Detido em casa, no Recreio dos Bandeirantes, o cantor foi algemado, levado sem camisa e de cabeça baixa por policiais da Delegacia de Repressão a Entorpecentes (DRE). As acusações: apologia ao crime e suposta ligação com a maior facção criminosa do Estado.

A imagem de Poze sendo conduzido de forma constrangedora circulou amplamente nas redes sociais e gerou indignação. Para o advogado Pedro Evangelista, especialista em Ciências Criminais e Segurança Pública pela UERJ, a operação foi desproporcional:


“Prisão desnecessária, midiática, com claro intento de esculachar e humilhar o cidadão. Basta ver a forma como ele foi conduzido: algemado, sem camisa, como se fosse uma ameaça grave. É inacreditável a banalização da prisão.”

O que diz a lei?

Segundo Evangelista, algumas letras de Poze podem até levantar questionamentos sobre apologia ao crime, mas a configuração de um crime depende de uma análise contextual profunda:


“O funk é uma expressão cultural e artística, a voz das vielas, dos guetos. Cantar sobre a realidade das favelas não é, por si só, crime. Para configurar associação ao tráfico, como estão tentando imputar, seria necessário comprovar uma relação estável e permanente, o que nitidamente não acontece. Os shows são esporádicos, pagos como cachês normais, mesmo que os contratantes tenham ligações criminosas.”

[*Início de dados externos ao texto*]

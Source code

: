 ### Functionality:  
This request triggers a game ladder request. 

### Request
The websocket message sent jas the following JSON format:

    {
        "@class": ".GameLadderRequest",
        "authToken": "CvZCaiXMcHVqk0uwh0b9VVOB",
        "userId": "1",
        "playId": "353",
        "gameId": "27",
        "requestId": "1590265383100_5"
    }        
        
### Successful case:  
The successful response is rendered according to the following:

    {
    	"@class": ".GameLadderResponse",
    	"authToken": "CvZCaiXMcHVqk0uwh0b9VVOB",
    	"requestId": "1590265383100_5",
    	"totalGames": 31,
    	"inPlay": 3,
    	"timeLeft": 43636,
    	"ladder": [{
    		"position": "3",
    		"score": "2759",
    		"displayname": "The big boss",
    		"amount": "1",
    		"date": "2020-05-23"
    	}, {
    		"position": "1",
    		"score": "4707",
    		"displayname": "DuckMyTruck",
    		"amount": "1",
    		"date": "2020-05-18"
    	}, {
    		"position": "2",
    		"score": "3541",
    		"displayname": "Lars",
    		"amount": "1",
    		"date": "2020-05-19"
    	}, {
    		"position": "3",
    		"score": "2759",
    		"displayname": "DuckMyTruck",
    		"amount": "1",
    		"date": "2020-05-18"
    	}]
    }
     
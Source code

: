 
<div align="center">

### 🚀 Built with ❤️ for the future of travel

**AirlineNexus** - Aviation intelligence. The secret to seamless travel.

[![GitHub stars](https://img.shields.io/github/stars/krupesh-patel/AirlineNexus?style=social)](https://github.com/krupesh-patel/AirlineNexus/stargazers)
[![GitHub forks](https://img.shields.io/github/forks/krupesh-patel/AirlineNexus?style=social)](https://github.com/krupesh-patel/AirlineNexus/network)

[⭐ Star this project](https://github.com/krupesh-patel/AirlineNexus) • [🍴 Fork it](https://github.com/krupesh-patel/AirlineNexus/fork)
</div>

O advogado ainda pontua que receber pagamento por apresentações, mesmo em áreas dominadas por facções, não configura crime automaticamente:


“No máximo, poderíamos discutir eventual lavagem de dinheiro, mas isso depende de provas concretas. O que estão fazendo é criminalizar a cultura.”

A espetacularização da prisão

Especialistas criticam a exposição pública de artistas e o tom midiático das operações. O caso de Poze escancara essa prática: o artista foi preso sem camisa, descalço, cercado por policiais fortemente armados, como se fosse um criminoso de alta periculosidade.

Evangelista questiona a necessidade da prisão temporária:


“Não havia qualquer indicativo de risco de fuga ou obstrução das investigações. A prisão parece mais uma resposta para a opinião pública do que uma medida legalmente justificada.”

Funk, arte e criminalização

O caso reacende o histórico debate sobre a criminalização do funk no Brasil. Desde os anos 90, artistas do gênero enfrentam censura, preconceito e acusações de associação com o crime organizado. Para muitos, o funk é uma linguagem crua que retrata as realidades das favelas, mas frequentemente é enquadrado como apologia ao crime.

Para Evangelista, o debate precisa ser ampliado:

“Cantar sobre a realidade da favela não é fazer apologia. É retratar um cenário. A arte não pode ser silenciada pela polícia.”

Debate segue aberto

O debate segue: até que ponto a arte é livre no Brasil? Até que ponto um artista pode cantar sobre sua realidade sem ser criminalizado?

A resposta ainda está longe de ser simples — e o caso de MC Poze do Rodo promete ser um marco nessa discussão.